The country's summer grain output inched down 0.3 percent from one year earlier to 123 million tonnes in the first half of this year after a prolonged drought in southwestern China. It was the first decline in seven years for China's summer grain output.
To ensure grain security, China set a "red line" to guarantee its arable land never shrinks to less than 1.8 billion mu (120 million hectares).
According to statistics from China's Ministry of Land and Resources (MLR), the country is already edging dangerously close to its "red line", with just 1.826 billion mu available as of the end of last year.
China lost 123 million mu of arable land from 1997 to 2009.
"As China is still in a period of rapid industrialization and urbanization, taking over some arable land is inevitable," said Wang Xiaoying, a researcher at the Rural Development Institute under the Chinese Academy of Social Sciences. "But it is crucial to hold the bottom line."
The reclamation of barren land and rectification of land for construction uses would help ensure the arable land area, Wang said.
Kanayo F. Nwanze, president of the International Fund for Agricultural Development, urged China to redouble efforts to maintain enough arable land to produce grain for its growing population.
"For China, limited access to agricultural land, along with a growing population, has always been a challenge," Nwanze told media reporters while attending a celebration in Rome to commemorate the World Food Day on Saturday.
Over the past few years, to ensure the 1.8-billion-mu "red line", China has rigidly restricted the conversion of arable land to land for construction, kept the total area of land for construction under control and given special protection to farmland.
According to China's Land Administrative Law, every plot of arable land turned over for housing or industrial projects must be replaced by an equivalent amount of land.
However, analysts pointed out loopholes in the policy, the most obvious of which is that reclaimed land is always not as arable as occupied croplands.

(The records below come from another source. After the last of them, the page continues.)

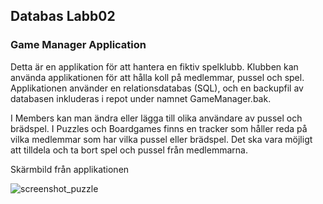 ## Databas Labb02

### Game Manager Application

Detta är en applikation för att hantera en fiktiv spelklubb. Klubben kan använda applikationen för att hålla koll på medlemmar, pussel och spel. Applikationen använder en relationsdatabas (SQL), och en backupfil av databasen inkluderas i repot under namnet GameManager.bak.

I Members kan man ändra eller lägga till olika användare av pussel och brädspel. I Puzzles och Boardgames finns en tracker som håller reda på vilka medlemmar som har vilka pussel eller brädspel. Det ska vara möjligt att tilldela och ta bort spel och pussel från medlemmarna.

Skärmbild från applikationen




![screenshot_puzzle](https://github.com/user-attachments/assets/01c2c4ad-23fa-4775-96eb-09940cbbabae)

"China should improve its policy to ensure reclaimed land matches the used arable land not just in area, but also in production capacity," said Zeng Xibai, a researcher with the Chinese Academy of Agricultural Sciences.
Further, Qiu Baoxing, vice minister of Housing and Urban-rural Development, said there was a dangerous trend when some local governments destroyed forests to reclaim farmland, which caused irreparable damages to the local environment.

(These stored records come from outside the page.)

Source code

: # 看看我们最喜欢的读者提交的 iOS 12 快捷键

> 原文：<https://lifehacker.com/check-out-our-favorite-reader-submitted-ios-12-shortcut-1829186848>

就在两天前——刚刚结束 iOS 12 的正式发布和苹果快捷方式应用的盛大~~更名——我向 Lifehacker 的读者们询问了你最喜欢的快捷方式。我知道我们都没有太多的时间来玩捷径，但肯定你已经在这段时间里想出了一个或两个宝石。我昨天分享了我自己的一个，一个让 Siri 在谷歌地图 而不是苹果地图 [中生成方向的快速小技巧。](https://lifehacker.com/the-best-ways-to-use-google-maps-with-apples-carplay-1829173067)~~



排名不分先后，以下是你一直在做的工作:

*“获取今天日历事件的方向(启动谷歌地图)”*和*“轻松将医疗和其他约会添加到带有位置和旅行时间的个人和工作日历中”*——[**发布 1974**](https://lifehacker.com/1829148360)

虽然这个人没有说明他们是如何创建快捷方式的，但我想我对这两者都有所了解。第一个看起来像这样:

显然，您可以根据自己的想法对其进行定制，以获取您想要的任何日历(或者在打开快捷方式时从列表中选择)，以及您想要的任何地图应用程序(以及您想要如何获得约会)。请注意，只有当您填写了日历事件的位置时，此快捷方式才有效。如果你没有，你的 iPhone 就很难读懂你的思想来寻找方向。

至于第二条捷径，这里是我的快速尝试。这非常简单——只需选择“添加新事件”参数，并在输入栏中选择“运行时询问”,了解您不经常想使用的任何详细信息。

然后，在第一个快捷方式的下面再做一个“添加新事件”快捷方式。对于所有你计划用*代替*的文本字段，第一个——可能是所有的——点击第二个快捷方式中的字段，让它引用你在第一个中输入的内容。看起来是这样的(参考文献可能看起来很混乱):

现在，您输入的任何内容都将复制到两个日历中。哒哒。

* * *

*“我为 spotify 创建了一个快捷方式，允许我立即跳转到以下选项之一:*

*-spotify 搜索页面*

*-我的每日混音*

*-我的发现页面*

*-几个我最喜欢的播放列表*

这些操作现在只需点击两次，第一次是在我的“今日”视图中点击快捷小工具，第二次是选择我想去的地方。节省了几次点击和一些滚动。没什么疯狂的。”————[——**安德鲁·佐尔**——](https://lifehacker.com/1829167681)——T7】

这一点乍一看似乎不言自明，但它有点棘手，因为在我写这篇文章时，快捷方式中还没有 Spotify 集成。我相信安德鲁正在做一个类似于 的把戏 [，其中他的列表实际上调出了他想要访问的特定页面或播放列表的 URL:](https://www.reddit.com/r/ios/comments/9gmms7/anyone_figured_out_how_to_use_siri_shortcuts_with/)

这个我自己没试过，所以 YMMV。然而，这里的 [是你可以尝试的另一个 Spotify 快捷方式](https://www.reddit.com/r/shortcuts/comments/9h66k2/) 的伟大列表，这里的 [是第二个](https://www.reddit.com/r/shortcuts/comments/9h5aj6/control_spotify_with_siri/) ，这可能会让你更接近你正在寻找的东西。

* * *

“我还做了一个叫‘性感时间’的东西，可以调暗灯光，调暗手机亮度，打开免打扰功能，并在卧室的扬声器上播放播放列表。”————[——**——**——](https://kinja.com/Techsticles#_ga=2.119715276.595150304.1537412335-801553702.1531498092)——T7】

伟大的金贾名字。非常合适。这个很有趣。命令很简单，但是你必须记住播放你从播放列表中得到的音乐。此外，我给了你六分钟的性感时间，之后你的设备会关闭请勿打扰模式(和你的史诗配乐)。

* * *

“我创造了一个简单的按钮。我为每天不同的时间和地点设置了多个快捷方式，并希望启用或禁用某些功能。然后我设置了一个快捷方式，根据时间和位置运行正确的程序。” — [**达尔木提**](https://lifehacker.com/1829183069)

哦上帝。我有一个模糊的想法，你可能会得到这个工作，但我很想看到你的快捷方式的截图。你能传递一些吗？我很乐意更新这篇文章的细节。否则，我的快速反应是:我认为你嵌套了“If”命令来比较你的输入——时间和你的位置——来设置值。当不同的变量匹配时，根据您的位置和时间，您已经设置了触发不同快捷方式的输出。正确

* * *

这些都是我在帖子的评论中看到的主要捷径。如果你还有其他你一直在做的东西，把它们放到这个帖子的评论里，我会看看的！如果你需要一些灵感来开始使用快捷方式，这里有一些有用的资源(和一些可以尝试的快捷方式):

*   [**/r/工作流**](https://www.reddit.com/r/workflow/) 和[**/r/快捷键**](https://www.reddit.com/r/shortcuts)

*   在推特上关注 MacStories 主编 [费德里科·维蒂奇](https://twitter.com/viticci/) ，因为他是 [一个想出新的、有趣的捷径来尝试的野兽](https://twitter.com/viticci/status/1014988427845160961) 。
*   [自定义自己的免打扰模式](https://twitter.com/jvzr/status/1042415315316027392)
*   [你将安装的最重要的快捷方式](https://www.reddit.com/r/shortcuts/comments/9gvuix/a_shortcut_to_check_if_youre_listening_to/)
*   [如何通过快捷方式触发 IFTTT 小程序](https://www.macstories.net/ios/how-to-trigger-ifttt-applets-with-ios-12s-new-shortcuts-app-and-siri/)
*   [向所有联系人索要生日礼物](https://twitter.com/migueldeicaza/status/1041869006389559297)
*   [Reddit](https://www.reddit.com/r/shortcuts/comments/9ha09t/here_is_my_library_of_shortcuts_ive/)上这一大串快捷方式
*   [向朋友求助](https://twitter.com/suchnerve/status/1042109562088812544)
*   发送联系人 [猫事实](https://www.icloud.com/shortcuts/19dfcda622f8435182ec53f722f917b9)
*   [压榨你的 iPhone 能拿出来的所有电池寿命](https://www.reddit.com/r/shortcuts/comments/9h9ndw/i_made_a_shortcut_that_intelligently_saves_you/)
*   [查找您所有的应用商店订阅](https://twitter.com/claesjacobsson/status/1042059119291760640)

To tackle the problem, the MLR urged local authorities to enhance implementation of the arable land policy, intensify monitoring and check conditions of reclaimed land, it said in a statement posted on its website Tuesday.
In the first nine months of this year the MLR found 85,000 mu of illegally occupied arable land, down 10.4 percent from one year earlier. Officials responsible for the illegal occupation were punished.
The Chinese government should also increase input to improve the production capacity of arable land, said Zeng.